● REQUIRED WORK
Look for "permissions" in the records and copy every line that has it.

Stored items from a collection
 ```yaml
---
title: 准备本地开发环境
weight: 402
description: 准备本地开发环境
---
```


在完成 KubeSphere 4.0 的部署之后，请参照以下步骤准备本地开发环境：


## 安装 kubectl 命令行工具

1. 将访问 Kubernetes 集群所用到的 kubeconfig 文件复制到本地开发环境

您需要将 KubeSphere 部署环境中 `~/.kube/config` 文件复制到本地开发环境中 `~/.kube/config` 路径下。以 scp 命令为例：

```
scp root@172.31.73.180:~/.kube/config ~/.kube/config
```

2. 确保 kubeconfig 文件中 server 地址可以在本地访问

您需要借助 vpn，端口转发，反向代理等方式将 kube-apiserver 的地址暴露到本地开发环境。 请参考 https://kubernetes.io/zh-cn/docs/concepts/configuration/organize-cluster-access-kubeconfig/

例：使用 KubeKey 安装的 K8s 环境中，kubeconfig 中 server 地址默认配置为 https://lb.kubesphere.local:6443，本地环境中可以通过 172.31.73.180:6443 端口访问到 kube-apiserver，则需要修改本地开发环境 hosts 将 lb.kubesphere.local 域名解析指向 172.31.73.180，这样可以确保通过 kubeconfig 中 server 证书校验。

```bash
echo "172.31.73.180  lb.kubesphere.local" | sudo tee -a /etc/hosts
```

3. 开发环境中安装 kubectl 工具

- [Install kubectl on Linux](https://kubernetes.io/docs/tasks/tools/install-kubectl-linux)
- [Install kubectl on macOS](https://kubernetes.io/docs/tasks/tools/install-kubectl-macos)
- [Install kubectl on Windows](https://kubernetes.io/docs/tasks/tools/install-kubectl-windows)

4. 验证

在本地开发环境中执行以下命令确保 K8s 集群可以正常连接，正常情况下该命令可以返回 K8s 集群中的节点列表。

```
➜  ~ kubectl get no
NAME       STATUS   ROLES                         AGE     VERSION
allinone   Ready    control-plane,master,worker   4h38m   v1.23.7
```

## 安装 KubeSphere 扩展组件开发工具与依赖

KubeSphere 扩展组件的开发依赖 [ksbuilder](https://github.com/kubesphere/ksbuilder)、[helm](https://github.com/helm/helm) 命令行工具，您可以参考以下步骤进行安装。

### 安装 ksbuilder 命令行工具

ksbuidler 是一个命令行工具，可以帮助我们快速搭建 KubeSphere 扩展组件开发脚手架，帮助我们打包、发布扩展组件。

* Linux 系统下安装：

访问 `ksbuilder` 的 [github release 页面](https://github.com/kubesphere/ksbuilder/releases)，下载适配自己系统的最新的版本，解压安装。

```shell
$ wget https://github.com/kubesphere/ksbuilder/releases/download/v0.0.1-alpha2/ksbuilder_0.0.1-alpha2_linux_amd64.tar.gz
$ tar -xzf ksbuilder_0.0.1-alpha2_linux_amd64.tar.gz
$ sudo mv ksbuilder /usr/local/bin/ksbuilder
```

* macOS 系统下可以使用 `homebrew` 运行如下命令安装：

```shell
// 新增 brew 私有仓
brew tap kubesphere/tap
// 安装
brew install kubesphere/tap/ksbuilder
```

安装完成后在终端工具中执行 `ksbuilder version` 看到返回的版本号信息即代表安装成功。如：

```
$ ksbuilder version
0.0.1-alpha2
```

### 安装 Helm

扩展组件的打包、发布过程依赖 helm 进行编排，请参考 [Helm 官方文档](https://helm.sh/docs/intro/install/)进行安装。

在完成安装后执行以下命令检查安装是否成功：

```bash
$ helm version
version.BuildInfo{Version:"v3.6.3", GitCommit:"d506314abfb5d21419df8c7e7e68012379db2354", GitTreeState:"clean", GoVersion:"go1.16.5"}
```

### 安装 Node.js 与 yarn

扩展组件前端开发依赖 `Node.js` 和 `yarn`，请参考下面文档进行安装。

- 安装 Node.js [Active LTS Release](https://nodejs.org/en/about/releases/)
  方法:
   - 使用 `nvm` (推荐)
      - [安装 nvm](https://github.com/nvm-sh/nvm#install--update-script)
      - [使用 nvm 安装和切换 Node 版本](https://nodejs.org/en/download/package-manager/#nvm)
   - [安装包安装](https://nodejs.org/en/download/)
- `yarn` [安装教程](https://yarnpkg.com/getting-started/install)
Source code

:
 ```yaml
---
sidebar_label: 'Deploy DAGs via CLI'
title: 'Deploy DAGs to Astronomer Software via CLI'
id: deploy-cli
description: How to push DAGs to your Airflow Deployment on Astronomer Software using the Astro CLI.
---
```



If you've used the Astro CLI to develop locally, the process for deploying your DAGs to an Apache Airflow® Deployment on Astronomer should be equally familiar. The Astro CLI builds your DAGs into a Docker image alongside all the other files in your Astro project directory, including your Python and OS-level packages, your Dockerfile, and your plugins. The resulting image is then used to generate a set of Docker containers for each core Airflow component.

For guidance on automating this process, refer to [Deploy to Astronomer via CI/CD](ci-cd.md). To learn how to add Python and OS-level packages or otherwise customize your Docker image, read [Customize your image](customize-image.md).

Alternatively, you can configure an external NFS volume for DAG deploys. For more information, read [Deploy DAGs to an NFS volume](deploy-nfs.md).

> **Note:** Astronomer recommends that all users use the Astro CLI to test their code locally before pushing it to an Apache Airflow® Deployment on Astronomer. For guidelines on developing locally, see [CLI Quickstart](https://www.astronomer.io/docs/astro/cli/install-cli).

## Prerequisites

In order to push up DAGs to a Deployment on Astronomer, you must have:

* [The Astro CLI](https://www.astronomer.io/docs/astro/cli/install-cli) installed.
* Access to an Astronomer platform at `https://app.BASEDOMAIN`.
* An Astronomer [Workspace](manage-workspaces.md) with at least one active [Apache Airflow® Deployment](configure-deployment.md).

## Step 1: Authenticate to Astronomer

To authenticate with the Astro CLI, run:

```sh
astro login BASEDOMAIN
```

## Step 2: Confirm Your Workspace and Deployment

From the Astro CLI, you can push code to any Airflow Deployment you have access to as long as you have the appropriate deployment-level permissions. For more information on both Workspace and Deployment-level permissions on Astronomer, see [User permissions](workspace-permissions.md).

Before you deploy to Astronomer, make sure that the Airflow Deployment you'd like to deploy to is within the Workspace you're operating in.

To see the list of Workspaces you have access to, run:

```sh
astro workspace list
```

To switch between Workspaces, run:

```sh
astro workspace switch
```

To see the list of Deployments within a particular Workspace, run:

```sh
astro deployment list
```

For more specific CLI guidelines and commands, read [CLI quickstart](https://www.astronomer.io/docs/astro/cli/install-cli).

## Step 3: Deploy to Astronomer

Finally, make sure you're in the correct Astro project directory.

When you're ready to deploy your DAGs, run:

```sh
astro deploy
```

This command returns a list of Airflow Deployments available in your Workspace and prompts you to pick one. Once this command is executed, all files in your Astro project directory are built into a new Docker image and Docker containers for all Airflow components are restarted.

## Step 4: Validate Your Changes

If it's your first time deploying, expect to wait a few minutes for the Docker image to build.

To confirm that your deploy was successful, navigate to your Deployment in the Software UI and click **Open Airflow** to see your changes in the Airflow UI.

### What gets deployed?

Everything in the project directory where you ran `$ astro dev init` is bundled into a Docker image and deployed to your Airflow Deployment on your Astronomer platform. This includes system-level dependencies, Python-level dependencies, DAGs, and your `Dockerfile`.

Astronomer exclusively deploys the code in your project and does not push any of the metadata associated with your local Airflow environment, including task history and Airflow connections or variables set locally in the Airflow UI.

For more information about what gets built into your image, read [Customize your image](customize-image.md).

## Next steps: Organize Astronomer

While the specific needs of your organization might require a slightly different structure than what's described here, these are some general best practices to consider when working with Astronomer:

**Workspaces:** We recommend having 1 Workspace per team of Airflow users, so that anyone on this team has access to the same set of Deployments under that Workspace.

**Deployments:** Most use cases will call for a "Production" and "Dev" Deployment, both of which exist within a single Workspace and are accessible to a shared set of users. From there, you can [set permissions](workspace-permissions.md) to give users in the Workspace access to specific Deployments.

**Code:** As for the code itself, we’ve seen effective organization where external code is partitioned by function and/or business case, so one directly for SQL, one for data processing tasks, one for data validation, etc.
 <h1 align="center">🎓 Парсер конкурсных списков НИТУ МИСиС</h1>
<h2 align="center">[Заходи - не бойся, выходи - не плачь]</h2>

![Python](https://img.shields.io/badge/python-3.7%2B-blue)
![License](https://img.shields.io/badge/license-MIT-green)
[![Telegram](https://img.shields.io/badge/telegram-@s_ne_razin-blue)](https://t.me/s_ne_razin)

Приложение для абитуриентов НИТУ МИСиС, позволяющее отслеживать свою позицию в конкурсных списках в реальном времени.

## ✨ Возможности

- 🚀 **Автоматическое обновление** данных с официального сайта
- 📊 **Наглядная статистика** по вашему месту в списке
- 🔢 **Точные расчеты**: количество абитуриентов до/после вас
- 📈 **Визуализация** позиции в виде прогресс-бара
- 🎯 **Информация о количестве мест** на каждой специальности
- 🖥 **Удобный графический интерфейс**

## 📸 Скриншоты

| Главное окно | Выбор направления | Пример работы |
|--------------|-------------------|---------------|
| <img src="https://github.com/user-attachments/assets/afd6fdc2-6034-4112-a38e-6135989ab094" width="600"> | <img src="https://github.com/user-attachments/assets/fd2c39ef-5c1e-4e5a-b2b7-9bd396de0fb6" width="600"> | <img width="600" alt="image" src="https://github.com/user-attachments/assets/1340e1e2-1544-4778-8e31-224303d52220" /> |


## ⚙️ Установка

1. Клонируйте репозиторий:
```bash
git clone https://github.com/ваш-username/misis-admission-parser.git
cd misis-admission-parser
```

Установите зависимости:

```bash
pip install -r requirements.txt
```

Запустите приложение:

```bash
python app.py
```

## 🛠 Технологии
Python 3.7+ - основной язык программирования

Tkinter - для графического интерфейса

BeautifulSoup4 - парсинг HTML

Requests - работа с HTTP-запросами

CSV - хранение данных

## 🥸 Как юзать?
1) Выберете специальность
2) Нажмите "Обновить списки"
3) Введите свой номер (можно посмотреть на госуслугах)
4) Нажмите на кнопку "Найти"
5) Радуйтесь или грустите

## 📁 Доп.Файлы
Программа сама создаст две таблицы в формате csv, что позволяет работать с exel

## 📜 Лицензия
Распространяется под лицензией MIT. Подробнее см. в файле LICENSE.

● YOUR SOLUTION
From the Astro CLI, you can push code to any Airflow Deployment you have access to as long as you have the appropriate deployment-level permissions. For more information on both Workspace and Deployment-level permissions on Astronomer, see [User permissions](workspace-permissions.md).
**Deployments:** Most use cases will call for a "Production" and "Dev" Deployment, both of which exist within a single Workspace and are accessible to a shared set of users. From there, you can [set permissions](workspace-permissions.md) to give users in the Workspace access to specific Deployments.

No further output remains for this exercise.